"Alias," AKA Canceled

ABC announces Jennifer Garner spy series will end its run in May after five seasons

By Joal Ryan Nov 24, 2005 1:45 AMTags

Some spies are felled by poison darts. For Sydney Bristow, the culprit was the curse of Mork & Mindy.

Bristow went down Wednesday, with ABC confirming what the Nielsen ratings had been saying all season: Alias is done.

The Emmy-winning action-spy series that made a brand-name star of Jennifer Garner will air its final episode in May, the network said.

Alias' exit makes it the latest series to meet its end on ABC in the 8 p.m., Thursday time slot. No scripted show has survived more than a year there since Mork & Mindy was canceled in 1982. Claire Danes (My So-Called Life), James Denton (Threat Matrix) and Benjamin Bratt (Knightwatch) are among the stars who needed other vehicles--and time slots--to achieve more lasting success.

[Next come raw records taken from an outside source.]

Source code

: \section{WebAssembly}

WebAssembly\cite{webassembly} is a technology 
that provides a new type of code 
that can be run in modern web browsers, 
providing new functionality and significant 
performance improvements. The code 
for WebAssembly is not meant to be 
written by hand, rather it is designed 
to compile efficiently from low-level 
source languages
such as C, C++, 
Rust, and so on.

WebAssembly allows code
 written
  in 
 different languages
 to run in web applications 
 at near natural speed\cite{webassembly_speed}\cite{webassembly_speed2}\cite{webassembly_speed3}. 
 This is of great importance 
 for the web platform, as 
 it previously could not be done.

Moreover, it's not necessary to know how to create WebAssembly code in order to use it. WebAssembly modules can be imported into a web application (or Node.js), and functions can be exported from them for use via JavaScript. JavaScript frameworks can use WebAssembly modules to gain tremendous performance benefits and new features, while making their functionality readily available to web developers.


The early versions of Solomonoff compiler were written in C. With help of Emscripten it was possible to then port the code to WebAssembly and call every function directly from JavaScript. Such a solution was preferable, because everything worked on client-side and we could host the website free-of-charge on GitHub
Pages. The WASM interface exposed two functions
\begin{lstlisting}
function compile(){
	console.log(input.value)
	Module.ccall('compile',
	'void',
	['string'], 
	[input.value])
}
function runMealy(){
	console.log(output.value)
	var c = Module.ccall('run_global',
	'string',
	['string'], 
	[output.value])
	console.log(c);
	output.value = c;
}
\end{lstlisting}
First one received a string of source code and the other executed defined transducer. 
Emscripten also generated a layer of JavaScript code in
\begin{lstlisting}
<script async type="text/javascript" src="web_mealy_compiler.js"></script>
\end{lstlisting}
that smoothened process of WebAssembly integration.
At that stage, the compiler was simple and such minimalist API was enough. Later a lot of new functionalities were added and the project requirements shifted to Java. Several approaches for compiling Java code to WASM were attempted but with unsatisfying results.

ABC moved Alias to Thursday nights on the heels of its most successful season ever airing on Wednesday nights after Lost. And so a show that averaged more than 10 million viewers became a show that averages about 7 million viewers. Not that ABC didn't have its reasons for throwing Alias to the sharks. For one, Invasion is pulling slightly bigger numbers in its freshman year on Wednesday nights than Alias was pulling in its fourth year. And for another, Alias just looked like a show that was about done with its mission.

Garner got pregnant, necessitating a jump-the-shark story line in which her Bristow alter ego got pregnant, too; and, creator J.J. Abrams got Tom Cruise, landing a gig writing and directing Mission: Impossible 3.

Even with the writing on the wall in big, bold letters, Alias executive producer Jeff Pinkner said in a statement that the crew was "very saddened to face reality that Alias is coming to an end." He promised a "surprising" and "thrilling" finale.

Not scheduled to air for the remainder of November sweeps, Alias will return with new episodes in December, before taking an eight-week break starting in January--the better to allow Garner, due to deliver her and husband Ben Affleck's first child any week now, some down time. The show will return in March and run through the end of the season.

Technically, ABC did not uncharitably cancel Alias on the day before Thanksgiving. Rather, under the cover of long holiday weekend media darkness, it announced that the "countdown to [the] Alias series finale" could begin.

Alias, which premiered on ABC on Sept. 30, 2001, joins the WB's 7th Heaven as long-running series bowing out in May.

In other departure news, E! Online television columnist Kristin Veitch reported Wednesday that CBS has pulled the plug on freshman sci-fi series Threshold. The show ran a distant third in its time slot on Tuesday night.